As used herein, “pharmaceutically acceptable salt” means salts with pharmaceutically acceptable acids or bases. Pharmaceutically acceptable salts are well known in the art and described in, for example, S. M. Berge et al. describes pharmaceutically acceptable salts in detail in J. Pharmaceutical Sciences, 66: 1 (1977). Such salts can be prepared in situ during the final isolation and purification of the catechol-based precursor, or separately by reacting the free base function with a suitable organic acid. Examples of pharmaceutically acceptable salts include, without limitation, nontoxic acid addition salts are salts of an amino group formed with inorganic acids such as hydrochloric acid, hydrobromic acid, phosphoric acid, sulfuric acid or with organic acids such as acetic acid, maleic acid, tartaric acid, citric acid, succinic acid or malonic acid or by using other methods used in the art such as ion exchange. Other pharmaceutically acceptable salts include, but are not limited to, adipate, alginate, ascorbate, aspartate, benzenesulfonate, benzoate, bisulfate, borate, butyrate, camphorate, camphorsulfonate, citrate, cyclopentanepropionate, digluconate, dodecylsulfate, ethanesulfonate, formate, fumarate, glucoheptonate, glycerophosphate, gluconate, hemisulfate, heptanoate, hexanoate, hydroiodide, 2-hydroxy-ethanesulfonate, lactobionate, lactate, laurate, lauryl sulfate, malate, maleate, malonate, methanesulfonate, 2-naphthalenesulfonate, nicotinate, nitrate, oleate, oxalate, palmitate, pamoate, pectinate, persulfate, 3-phenylpropionate, phosphate, picrate, pivalate, propionate, stearate, succinate, sulfate, tartrate, thiocyanate, toluenesulfonate, undecanoate, valerate salts, and the like. Pharmaceutically acceptable salts of carboxylates and other oxo-acids can be formed with cationic species such as alkali or alkaline earth metal ions including sodium, lithium, potassium, calcium, magnesium, and the like. Further, pharmaceutically acceptable salts include, when appropriate, nontoxic ammonium, quaternary ammonium, and amine cations as well as natural product cations such as choline and acetyl choline and the like. Anionic counterions include halides, hydroxide, carboxylate, sulfate, phosphate, nitrate, alkyl (having from 1 to 6 carbon atoms) sulfonate and aryl sulfonate.

Administering a fatty acid amide hydrolase (FAAH) inhibitor to an animal subjected to experimental nerve damage can be neuroprotective (i.e., decelerate or halt the loss of neurons.
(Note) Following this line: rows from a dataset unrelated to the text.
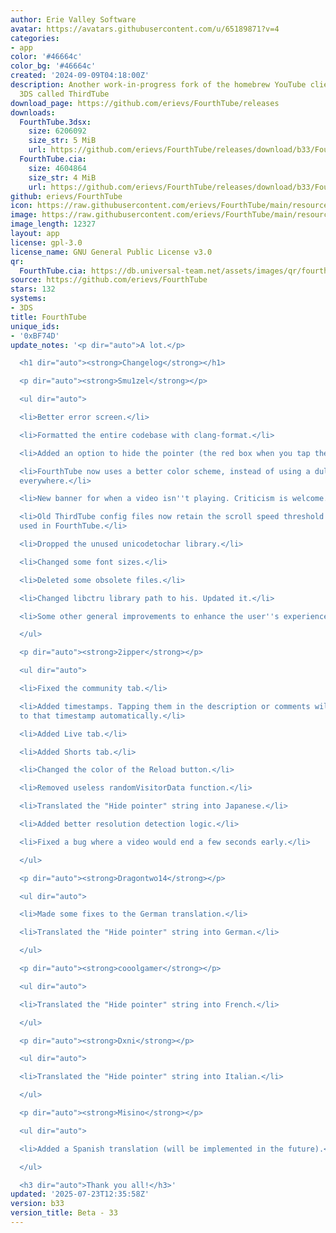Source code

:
 ```yaml
---
author: Erie Valley Software
avatar: https://avatars.githubusercontent.com/u/65189871?v=4
categories:
- app
color: '#46664c'
color_bg: '#46664c'
created: '2024-09-09T04:18:00Z'
description: Another work-in-progress fork of the homebrew YouTube client for the
  3DS called ThirdTube
download_page: https://github.com/erievs/FourthTube/releases
downloads:
  FourthTube.3dsx:
    size: 6206092
    size_str: 5 MiB
    url: https://github.com/erievs/FourthTube/releases/download/b33/FourthTube.3dsx
  FourthTube.cia:
    size: 4604864
    size_str: 4 MiB
    url: https://github.com/erievs/FourthTube/releases/download/b33/FourthTube.cia
github: erievs/FourthTube
icon: https://raw.githubusercontent.com/erievs/FourthTube/main/resource/icon.png
image: https://raw.githubusercontent.com/erievs/FourthTube/main/resource/banner_legacy.png
image_length: 12327
layout: app
license: gpl-3.0
license_name: GNU General Public License v3.0
qr:
  FourthTube.cia: https://db.universal-team.net/assets/images/qr/fourthtube-cia.png
source: https://github.com/erievs/FourthTube
stars: 132
systems:
- 3DS
title: FourthTube
unique_ids:
- '0xBF74D'
update_notes: '<p dir="auto">A lot.</p>

  <h1 dir="auto"><strong>Changelog</strong></h1>

  <p dir="auto"><strong>Smu1zel</strong></p>

  <ul dir="auto">

  <li>Better error screen.</li>

  <li>Formatted the entire codebase with clang-format.</li>

  <li>Added an option to hide the pointer (the red box when you tap the screen).</li>

  <li>FourthTube now uses a better color scheme, instead of using a dull blue nearly
  everywhere.</li>

  <li>New banner for when a video isn''t playing. Criticism is welcome.</li>

  <li>Old ThirdTube config files now retain the scroll speed threshold value set when
  used in FourthTube.</li>

  <li>Dropped the unused unicodetochar library.</li>

  <li>Changed some font sizes.</li>

  <li>Deleted some obsolete files.</li>

  <li>Changed libctru library path to his. Updated it.</li>

  <li>Some other general improvements to enhance the user''s experience (TM)</li>

  </ul>

  <p dir="auto"><strong>2ipper</strong></p>

  <ul dir="auto">

  <li>Fixed the community tab.</li>

  <li>Added timestamps. Tapping them in the description or comments will jump you
  to that timestamp automatically.</li>

  <li>Added Live tab.</li>

  <li>Added Shorts tab.</li>

  <li>Changed the color of the Reload button.</li>

  <li>Removed useless randomVisitorData function.</li>

  <li>Translated the "Hide pointer" string into Japanese.</li>

  <li>Added better resolution detection logic.</li>

  <li>Fixed a bug where a video would end a few seconds early.</li>

  </ul>

  <p dir="auto"><strong>Dragontwo14</strong></p>

  <ul dir="auto">

  <li>Made some fixes to the German translation.</li>

  <li>Translated the "Hide pointer" string into German.</li>

  </ul>

  <p dir="auto"><strong>cooolgamer</strong></p>

  <ul dir="auto">

  <li>Translated the "Hide pointer" string into French.</li>

  </ul>

  <p dir="auto"><strong>Dxni</strong></p>

  <ul dir="auto">

  <li>Translated the "Hide pointer" string into Italian.</li>

  </ul>

  <p dir="auto"><strong>Misino</strong></p>

  <ul dir="auto">

  <li>Added a Spanish translation (will be implemented in the future).</li>

  </ul>

  <h3 dir="auto">Thank you all!</h3>'
updated: '2025-07-23T12:35:58Z'
version: b33
version_title: Beta - 33
---
```

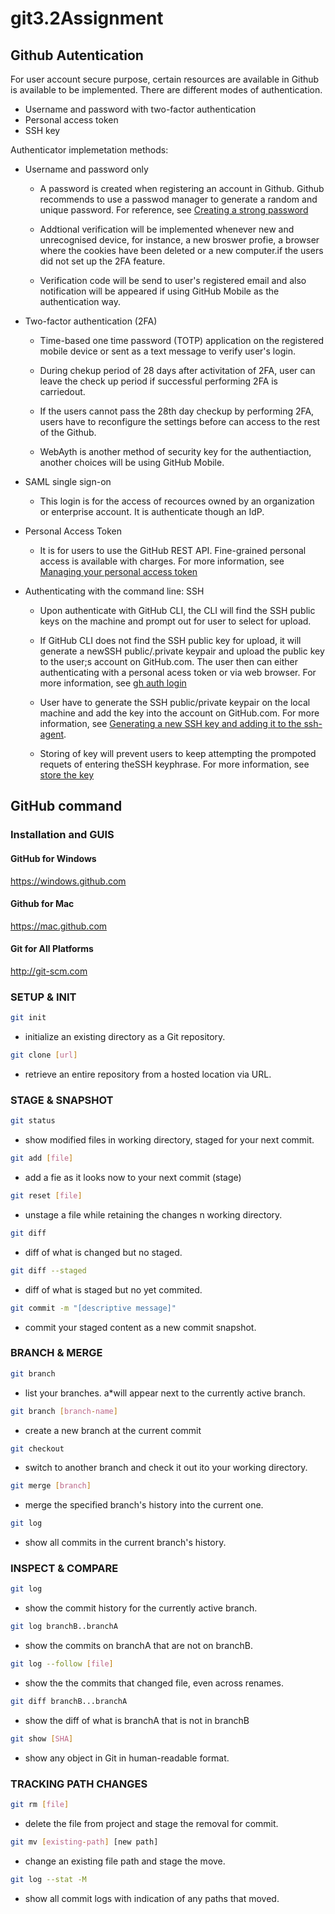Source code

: # git3.2Assignment
## Github Autentication

For user account secure purpose, certain resources are available in Github is available to be implemented. There are different modes of authentication.

- Username and password with two-factor authentication
- Personal access token
- SSH key

Authenticator implemetation methods:

- Username and password only
    - A password is created when registering an account in Github. Github recommends to use a passwod manager to generate a random and unique password. For reference, see [Creating a strong password](https://docs.github.com/en/authentication/keeping-your-account-and-data-secure/creating-a-strong-password)

    - Addtional verification will be implemented whenever new and unrecognised device, for instance, a new broswer profie, a browser where the cookies have been deleted or a new computer.if the users did not set up the 2FA feature.

    - Verification code will be send to user's registered email and also notification will be appeared if using GitHub Mobile as the authentication way. 

- Two-factor authentication (2FA)
    - Time-based one time password (TOTP) application on the registered mobile device or sent as a text message to verify user's login. 

    - During chekup period of 28 days after activitation of 2FA, user can leave the check up period if successful performing 2FA is carriedout.

    - If the users cannot pass the 28th day checkup by performing 2FA, users have to reconfigure the settings before can access to the rest of the Github. 

    - WebAyth is another method of security key for the authentiaction, another choices will be using GitHub Mobile. 

- SAML single sign-on
    - This login is for the access of recources owned by an organization or enterprise account. It is authenticate though an IdP. 

- Personal Access Token
    - It is for users to use the GitHub REST API. Fine-grained personal access is available with charges. For more information, see [Managing your personal access token](https://docs.github.com/en/authentication/keeping-your-account-and-data-secure/managing-your-personal-access-tokens)

- Authenticating with the command line: SSH
    - Upon authenticate with GitHub CLI, the CLI will find the SSH public keys on the machine and prompt out for user to select for upload. 

    - If GitHub CLI does not find the SSH public key for upload, it will generate a newSSH public/.private keypair and upload the public key to the user;s account on GitHub.com. The user then can either authenticating with a personal acess token or via web browser. For more information, see [gh auth login](https://cli.github.com/manual/gh_auth_login)

    - User have to generate the SSH public/private keypair on the local machine and add the key into the account on GitHub.com. For more information, see [Generating a new SSH key and adding it to the ssh-agent](https://docs.github.com/en/authentication/connecting-to-github-with-ssh/generating-a-new-ssh-key-and-adding-it-to-the-ssh-agent). 

    - Storing of key will prevent users to keep attempting the prompoted requets of entering theSSH keyphrase. For more information, see [store the key](https://docs.github.com/en/authentication/connecting-to-github-with-ssh/adding-a-new-ssh-key-to-your-github-account)

## GitHub command

### Installation and GUIS

#### GitHub for Windows
https://windows.github.com

#### Github for Mac
https://mac.github.com

#### Git for All Platforms
http://git-scm.com

### SETUP & INIT

```sh
git init
```
- initialize an existing directory as a Git repository.

```sh
git clone [url]
```
- retrieve an entire repository from a hosted location via URL. 

### STAGE & SNAPSHOT

```sh
git status
```
- show modified files in working directory, staged for your next commit.

```sh
git add [file]
```
- add a fie as it looks now to your next commit (stage)

```sh
git reset [file]
```
- unstage a file while retaining the changes n working directory. 

```sh
git diff
```
- diff of what is changed but no staged.

```sh
git diff --staged
```
- diff of what is staged but no yet commited.

```sh
git commit -m "[descriptive message]"
```
- commit your staged content as a new commit snapshot.

### BRANCH & MERGE

```sh
git branch
```
- list your branches. a*will appear next to the currently active branch. 

```sh
git branch [branch-name]
```
- create a new branch at the current commit

```sh
git checkout
```
- switch to another branch and check it out ito your working directory.

```sh
git merge [branch]
```
- merge the specified branch's history into the current one. 

```sh
git log
```
- show all commits in the current branch's history.

### INSPECT & COMPARE

```sh
git log
```
- show the commit history for the currently active branch.

```sh
git log branchB..branchA
```
- show the commits on branchA that are not on branchB.

```sh
git log --follow [file]
```
- show the the commits that changed file, even across renames.

```sh
git diff branchB...branchA
```
- show the diff of what is branchA that is not in branchB

```sh
git show [SHA]
```
- show any object in Git in human-readable format.

### TRACKING PATH CHANGES

```sh
git rm [file]
```
- delete the file from project and stage the removal for commit.

```sh
git mv [existing-path] [new path]
```
- change an existing file path and stage the move. 

```sh
git log --stat -M
```
- show all commit logs with indication of any paths that moved.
See Karanian D A, et al (2005) J Neuroscience 25:7813; and Karanian D A, et al. (2007) J Pharmacol Exp Ther 322:1059. It has been found that at least some of the neuroprotective activity initiated by the FAAH inhibitor is due to an increase in the level of at least one endogenous neurotrophin in the animal. It is believed that the increase in the endogenous neurotrophin afforded by the FAAH inhibitor assists in protecting nerves against damage. As disclosed herein, using at least one FAAH inhibitor provides a new and convenient method of increasing endogenous neurotrophin levels in an animal in need thereof. Significantly, the disclosed product and method allow increasing levels of at least one neutrophin within the CNS of an animal (particularly the brain) without requiring moving a large synthetic neurotrophin or neurotrophin-expressing cells across the BBB. Thus, the disclosed product and method provide a more convenient method of enhancing endogenous neurotrophin levels in the brain by administering smaller FAAH inhibitors to the animal to increase levels of the neurotrophin.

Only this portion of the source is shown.